Top of PROVIDED DATA

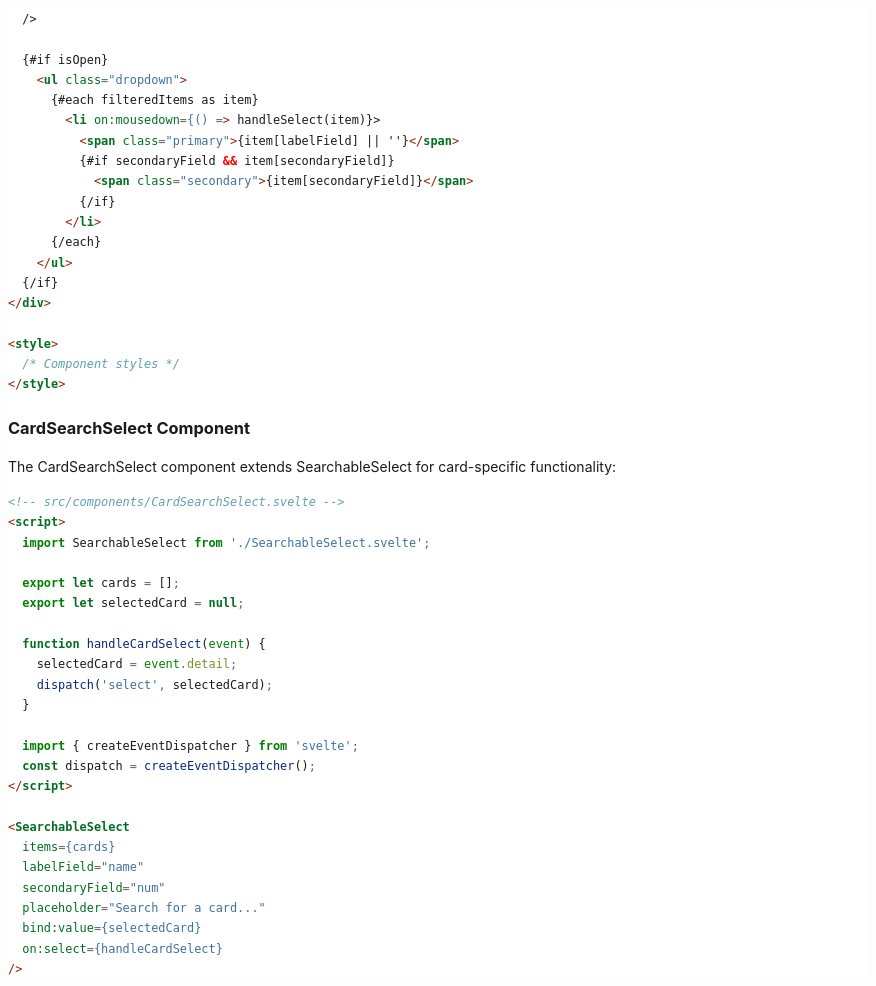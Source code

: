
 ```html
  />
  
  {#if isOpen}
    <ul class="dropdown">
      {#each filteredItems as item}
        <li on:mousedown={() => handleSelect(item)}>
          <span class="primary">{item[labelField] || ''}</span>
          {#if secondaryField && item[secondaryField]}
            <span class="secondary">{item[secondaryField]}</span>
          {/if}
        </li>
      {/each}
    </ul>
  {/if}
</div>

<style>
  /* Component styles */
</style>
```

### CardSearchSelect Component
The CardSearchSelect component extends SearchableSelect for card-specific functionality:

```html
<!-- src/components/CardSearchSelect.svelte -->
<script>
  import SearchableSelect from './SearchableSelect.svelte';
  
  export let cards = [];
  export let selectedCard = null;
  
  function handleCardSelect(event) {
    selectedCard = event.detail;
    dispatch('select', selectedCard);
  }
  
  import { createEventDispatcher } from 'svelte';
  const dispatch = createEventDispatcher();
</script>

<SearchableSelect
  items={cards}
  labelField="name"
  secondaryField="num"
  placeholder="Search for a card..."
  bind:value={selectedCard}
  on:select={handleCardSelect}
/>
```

Bottom of PROVIDED DATA
Top of PROVIDED DATA

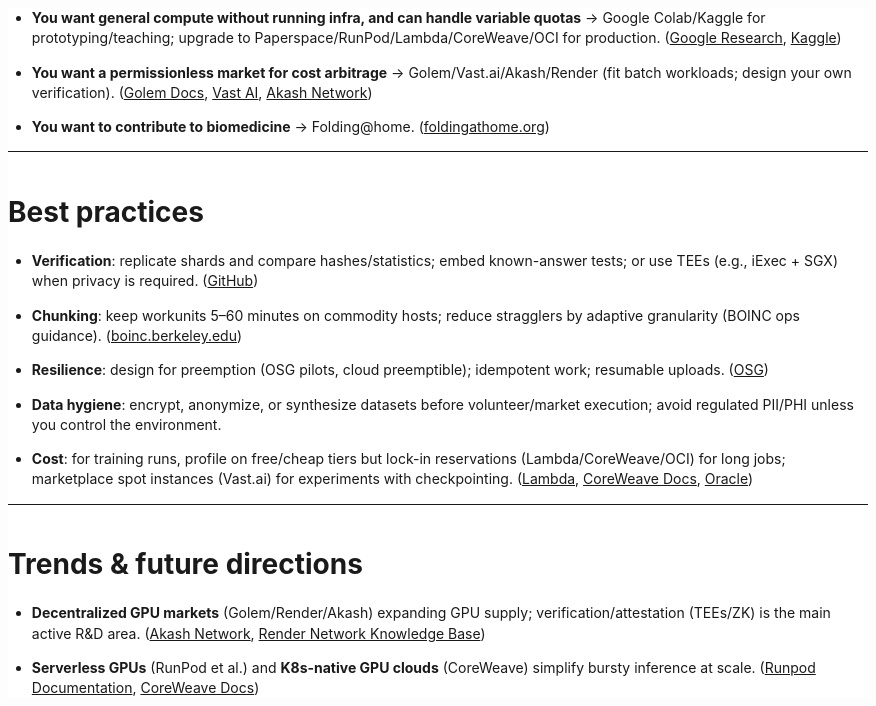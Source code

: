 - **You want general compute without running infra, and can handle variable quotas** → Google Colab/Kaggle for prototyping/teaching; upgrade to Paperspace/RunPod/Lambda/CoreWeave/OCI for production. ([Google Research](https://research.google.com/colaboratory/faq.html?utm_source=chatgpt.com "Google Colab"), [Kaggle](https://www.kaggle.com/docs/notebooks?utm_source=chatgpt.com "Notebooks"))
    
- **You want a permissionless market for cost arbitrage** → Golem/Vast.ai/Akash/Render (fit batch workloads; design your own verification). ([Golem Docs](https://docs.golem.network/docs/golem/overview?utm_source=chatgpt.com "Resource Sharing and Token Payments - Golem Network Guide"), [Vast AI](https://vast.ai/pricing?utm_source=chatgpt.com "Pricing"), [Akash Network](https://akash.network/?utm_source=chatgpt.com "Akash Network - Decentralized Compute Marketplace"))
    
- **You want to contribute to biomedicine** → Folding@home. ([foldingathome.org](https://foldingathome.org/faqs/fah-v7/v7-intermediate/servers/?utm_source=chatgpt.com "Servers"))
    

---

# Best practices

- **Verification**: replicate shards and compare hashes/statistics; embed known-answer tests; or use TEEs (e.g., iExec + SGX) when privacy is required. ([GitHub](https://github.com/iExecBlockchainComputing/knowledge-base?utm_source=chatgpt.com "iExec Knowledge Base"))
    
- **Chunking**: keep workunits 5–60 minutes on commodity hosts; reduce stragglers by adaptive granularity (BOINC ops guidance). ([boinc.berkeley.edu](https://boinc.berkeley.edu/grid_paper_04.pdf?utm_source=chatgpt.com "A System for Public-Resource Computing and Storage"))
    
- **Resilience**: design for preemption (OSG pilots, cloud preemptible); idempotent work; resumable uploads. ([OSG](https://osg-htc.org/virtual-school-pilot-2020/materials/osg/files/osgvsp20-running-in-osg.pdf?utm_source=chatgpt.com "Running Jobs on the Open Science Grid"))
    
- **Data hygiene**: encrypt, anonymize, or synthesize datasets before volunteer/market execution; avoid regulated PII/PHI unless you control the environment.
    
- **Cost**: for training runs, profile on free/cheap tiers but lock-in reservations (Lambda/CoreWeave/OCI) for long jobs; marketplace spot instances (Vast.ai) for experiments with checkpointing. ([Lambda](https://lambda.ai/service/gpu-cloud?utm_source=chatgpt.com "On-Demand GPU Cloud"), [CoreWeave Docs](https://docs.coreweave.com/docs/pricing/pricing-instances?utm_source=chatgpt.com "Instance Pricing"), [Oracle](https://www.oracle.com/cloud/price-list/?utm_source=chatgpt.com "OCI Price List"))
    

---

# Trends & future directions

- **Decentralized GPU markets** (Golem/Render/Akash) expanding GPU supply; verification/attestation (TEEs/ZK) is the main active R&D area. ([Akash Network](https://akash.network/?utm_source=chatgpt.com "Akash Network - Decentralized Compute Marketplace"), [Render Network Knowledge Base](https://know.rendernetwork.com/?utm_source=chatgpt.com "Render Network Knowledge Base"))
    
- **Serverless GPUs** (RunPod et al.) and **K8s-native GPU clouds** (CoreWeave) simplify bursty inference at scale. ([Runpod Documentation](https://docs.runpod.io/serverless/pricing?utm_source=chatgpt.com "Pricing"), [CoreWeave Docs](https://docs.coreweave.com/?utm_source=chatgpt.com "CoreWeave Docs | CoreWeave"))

Bottom of PROVIDED DATA
Top of PROVIDED DATA

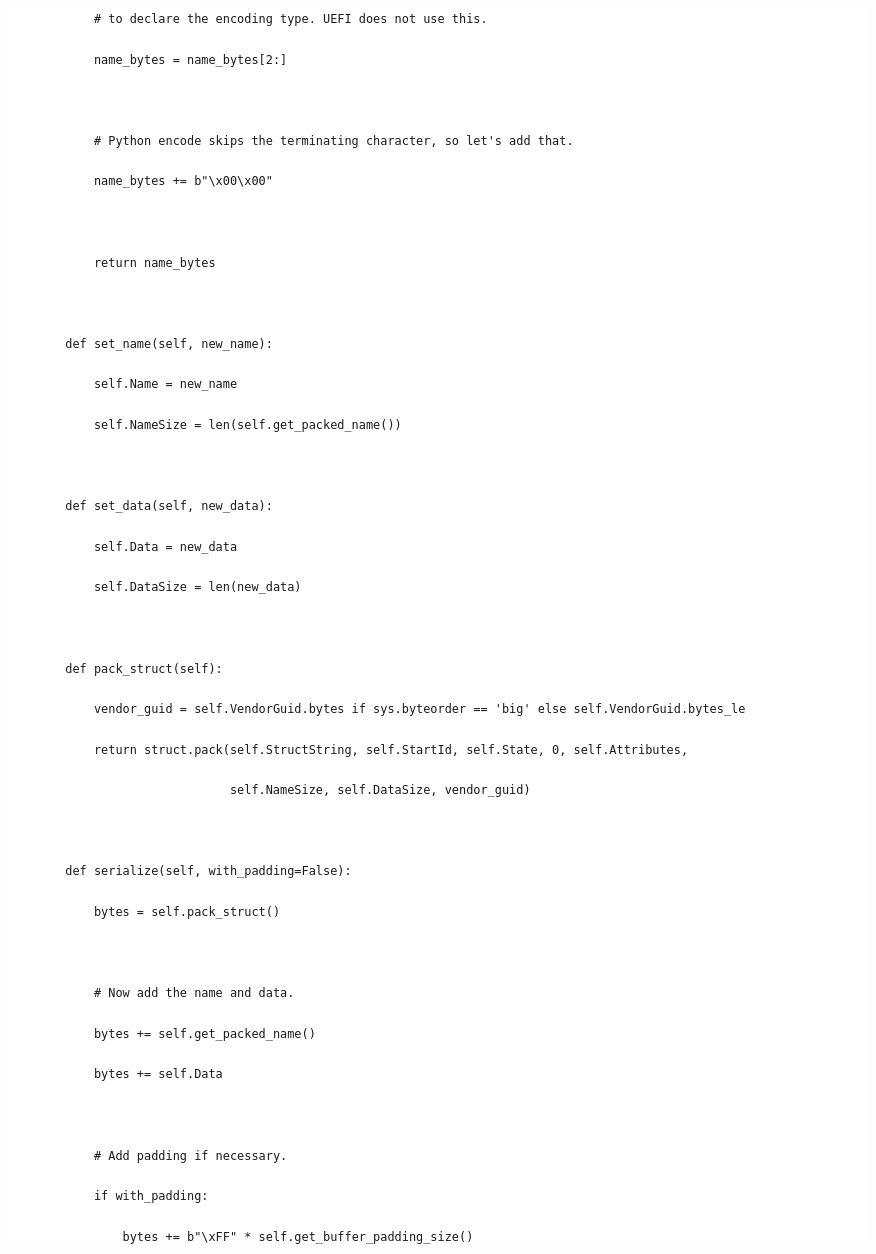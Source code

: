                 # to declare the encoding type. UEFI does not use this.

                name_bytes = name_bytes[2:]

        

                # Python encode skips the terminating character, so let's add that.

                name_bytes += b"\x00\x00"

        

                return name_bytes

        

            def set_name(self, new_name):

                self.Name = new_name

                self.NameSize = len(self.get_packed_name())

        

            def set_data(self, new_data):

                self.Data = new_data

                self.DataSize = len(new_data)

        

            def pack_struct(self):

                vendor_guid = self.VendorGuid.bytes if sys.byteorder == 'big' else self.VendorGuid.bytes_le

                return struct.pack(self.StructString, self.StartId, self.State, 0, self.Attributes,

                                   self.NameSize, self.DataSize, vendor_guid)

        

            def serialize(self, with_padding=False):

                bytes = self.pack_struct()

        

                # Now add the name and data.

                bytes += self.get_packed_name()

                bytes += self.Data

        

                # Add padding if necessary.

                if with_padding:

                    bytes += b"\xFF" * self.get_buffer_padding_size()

Bottom of PROVIDED DATA

Reproduce verbatim the lines above, from the line with "- **Resilience**: design" through the line with "- **Serverless GPUs**".

- **OUTPUT FOR THIS TASK**:
- **Resilience**: design for preemption (OSG pilots, cloud preemptible); idempotent work; resumable uploads. ([OSG](https://osg-htc.org/virtual-school-pilot-2020/materials/osg/files/osgvsp20-running-in-osg.pdf?utm_source=chatgpt.com "Running Jobs on the Open Science Grid"))
    
- **Data hygiene**: encrypt, anonymize, or synthesize datasets before volunteer/market execution; avoid regulated PII/PHI unless you control the environment.
    
- **Cost**: for training runs, profile on free/cheap tiers but lock-in reservations (Lambda/CoreWeave/OCI) for long jobs; marketplace spot instances (Vast.ai) for experiments with checkpointing. ([Lambda](https://lambda.ai/service/gpu-cloud?utm_source=chatgpt.com "On-Demand GPU Cloud"), [CoreWeave Docs](https://docs.coreweave.com/docs/pricing/pricing-instances?utm_source=chatgpt.com "Instance Pricing"), [Oracle](https://www.oracle.com/cloud/price-list/?utm_source=chatgpt.com "OCI Price List"))
    

---

# Trends & future directions

- **Decentralized GPU markets** (Golem/Render/Akash) expanding GPU supply; verification/attestation (TEEs/ZK) is the main active R&D area. ([Akash Network](https://akash.network/?utm_source=chatgpt.com "Akash Network - Decentralized Compute Marketplace"), [Render Network Knowledge Base](https://know.rendernetwork.com/?utm_source=chatgpt.com "Render Network Knowledge Base"))
    
- **Serverless GPUs** (RunPod et al.) and **K8s-native GPU clouds** (CoreWeave) simplify bursty inference at scale. ([Runpod Documentation](https://docs.runpod.io/serverless/pricing?utm_source=chatgpt.com "Pricing"), [CoreWeave Docs](https://docs.coreweave.com/?utm_source=chatgpt.com "CoreWeave Docs | CoreWeave"))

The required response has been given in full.